EXERCISE:
When you repeat the entries below, please keep them exact and leave out the pictures.

DATA FOR REVIEW:
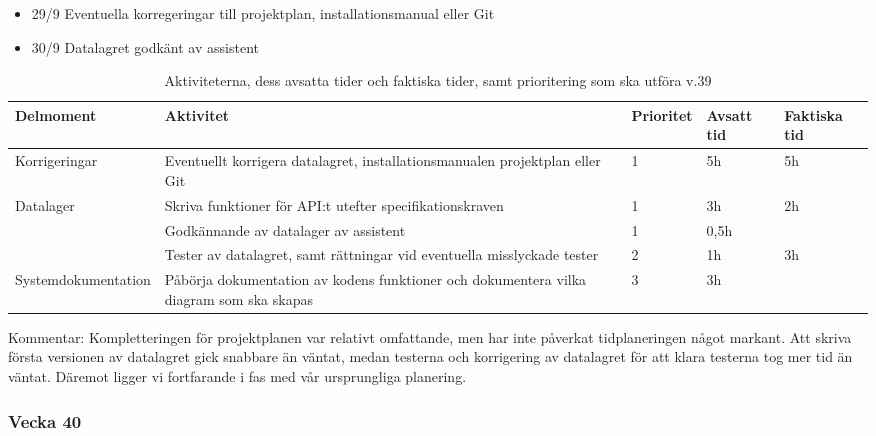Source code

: \documentclass{TDP003mall}
\begin{document}
\begin{itemize}
\color{red}
    \item 29/9 Eventuella korregeringar till projektplan, installationsmanual eller Git

    \item 30/9 Datalagret godkänt av assistent
\end{itemize}

\begin{table}[h]
{\centering\begin{tabularx}{\textwidth}{|l|X|l|l|l|}
  \hline
    Delmoment & Aktivitet & Prioritet & Avsatt tid & Faktiska tid\\ \hline
    Korrigeringar        & Eventuellt korrigera datalagret, installationsmanualen projektplan eller Git  & 1   & 5h       & 5h    \\  \hline
    \multirow{3}{*}{Datalager} & Skriva funktioner för API:t utefter specifikationskraven       & 1        & 3h         &  2h          \\ \cline{2-5}
        & Godkännande av datalager av assistent      & 1    & 0,5h     &      \\  \cline{2-5}
        & Tester av datalagret, samt rättningar vid eventuella misslyckade tester    & 2      & 1h         &  3h          \\  \hline
    Systemdokumentation & Påbörja dokumentation av kodens funktioner och dokumentera vilka diagram som ska skapas     & 3 & 3h     &    \\
     \hline
\end{tabularx}\par}
\centering
    \caption{\label{tab:table-name}Aktiviteterna, dess avsatta tider och faktiska tider, samt prioritering som ska utföra v.39}

\end{table}

Kommentar: Kompletteringen för projektplanen var relativt omfattande, men har inte påverkat tidplaneringen något markant. Att skriva första versionen av datalagret gick snabbare än väntat, medan testerna och korrigering av datalagret för att klara testerna tog mer tid än väntat. Däremot ligger vi fortfarande i fas med vår ursprungliga planering.

\pagebreak

\subsubsection*{Vecka 40}
\end{document}
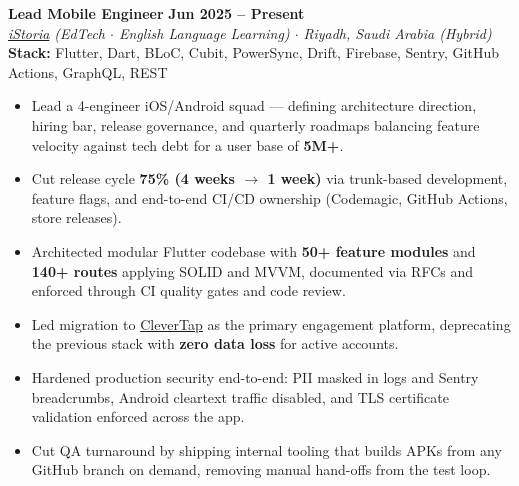 \documentclass[10pt,a4paper]{article}
\newcommand{\workexp}[5]{
    \noindent \textbf{#1} \hfill \textbf{#2} \\
    \textit{#3} \\
    {\small\color{techstack}\textbf{Stack:} #4}
    \vspace{0pt}
    \begin{itemize}[itemsep=2.4pt,parsep=0pt,topsep=2pt,leftmargin=1.5em]
    #5
    \end{itemize}
    \vspace{3pt}
}
\begin{document}
    \workexp{Lead Mobile Engineer}{Jun 2025 -- Present}
    {\href{https://istoria.app/en/}{iStoria} (EdTech $\cdot$ English Language Learning) $\cdot$ Riyadh, Saudi Arabia (Hybrid)}
    {Flutter, Dart, BLoC, Cubit, PowerSync, Drift, Firebase, Sentry, GitHub Actions, GraphQL, REST}
    {
        \item Lead a 4-engineer iOS/Android squad --- defining architecture direction, hiring bar, release governance, and quarterly roadmaps balancing feature velocity against tech debt for a user base of \textbf{5M+}.
    \item Cut release cycle \textbf{75\% (4 weeks $\to$ 1 week)} via trunk-based development, feature flags, and end-to-end CI/CD ownership (Codemagic, GitHub Actions, store releases).
    \item Architected modular Flutter codebase with \textbf{50+ feature modules} and \textbf{140+ routes} applying SOLID and MVVM, documented via RFCs and enforced through CI quality gates and code review.
    \item Led migration to \href{https://clevertap.com/}{CleverTap} as the primary engagement platform, deprecating the previous stack with \textbf{zero data loss} for active accounts.
    \item Hardened production security end-to-end: PII masked in logs and Sentry breadcrumbs, Android cleartext traffic disabled, and TLS certificate validation enforced across the app.
    \item Cut QA turnaround by shipping internal tooling that builds APKs from any GitHub branch on demand, removing manual hand-offs from the test loop.
    }
\end{document}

FINISHED TASK:
Source code

: \documentclass{TDP003mall}
\begin{document}
\begin{itemize}
\color{red}
    \item 29/9 Eventuella korregeringar till projektplan, installationsmanual eller Git

    \item 30/9 Datalagret godkänt av assistent
\end{itemize}

\begin{table}[h]
{\centering\begin{tabularx}{\textwidth}{|l|X|l|l|l|}
  \hline
    Delmoment & Aktivitet & Prioritet & Avsatt tid & Faktiska tid\\ \hline
    Korrigeringar        & Eventuellt korrigera datalagret, installationsmanualen projektplan eller Git  & 1   & 5h       & 5h    \\  \hline
    \multirow{3}{*}{Datalager} & Skriva funktioner för API:t utefter specifikationskraven       & 1        & 3h         &  2h          \\ \cline{2-5}
        & Godkännande av datalager av assistent      & 1    & 0,5h     &      \\  \cline{2-5}
        & Tester av datalagret, samt rättningar vid eventuella misslyckade tester    & 2      & 1h         &  3h          \\  \hline
    Systemdokumentation & Påbörja dokumentation av kodens funktioner och dokumentera vilka diagram som ska skapas     & 3 & 3h     &    \\
     \hline
\end{tabularx}\par}
\centering
    \caption{\label{tab:table-name}Aktiviteterna, dess avsatta tider och faktiska tider, samt prioritering som ska utföra v.39}

\end{table}

Kommentar: Kompletteringen för projektplanen var relativt omfattande, men har inte påverkat tidplaneringen något markant. Att skriva första versionen av datalagret gick snabbare än väntat, medan testerna och korrigering av datalagret för att klara testerna tog mer tid än väntat. Däremot ligger vi fortfarande i fas med vår ursprungliga planering.

\pagebreak

\subsubsection*{Vecka 40}
\end{document}
 \documentclass[10pt,a4paper]{article}
\newcommand{\workexp}[5]{
    \noindent \textbf{#1} \hfill \textbf{#2} \\
    \textit{#3} \\
    {\small\color{techstack}\textbf{Stack:} #4}
    \vspace{0pt}
    \begin{itemize}[itemsep=2.4pt,parsep=0pt,topsep=2pt,leftmargin=1.5em]
    #5
    \end{itemize}
    \vspace{3pt}
}
\begin{document}
    \workexp{Lead Mobile Engineer}{Jun 2025 -- Present}
    {\href{https://istoria.app/en/}{iStoria} (EdTech $\cdot$ English Language Learning) $\cdot$ Riyadh, Saudi Arabia (Hybrid)}
    {Flutter, Dart, BLoC, Cubit, PowerSync, Drift, Firebase, Sentry, GitHub Actions, GraphQL, REST}
    {
        \item Lead a 4-engineer iOS/Android squad --- defining architecture direction, hiring bar, release governance, and quarterly roadmaps balancing feature velocity against tech debt for a user base of \textbf{5M+}.
    \item Cut release cycle \textbf{75\% (4 weeks $\to$ 1 week)} via trunk-based development, feature flags, and end-to-end CI/CD ownership (Codemagic, GitHub Actions, store releases).
    \item Architected modular Flutter codebase with \textbf{50+ feature modules} and \textbf{140+ routes} applying SOLID and MVVM, documented via RFCs and enforced through CI quality gates and code review.
    \item Led migration to \href{https://clevertap.com/}{CleverTap} as the primary engagement platform, deprecating the previous stack with \textbf{zero data loss} for active accounts.
    \item Hardened production security end-to-end: PII masked in logs and Sentry breadcrumbs, Android cleartext traffic disabled, and TLS certificate validation enforced across the app.
    \item Cut QA turnaround by shipping internal tooling that builds APKs from any GitHub branch on demand, removing manual hand-offs from the test loop.
    }
\end{document}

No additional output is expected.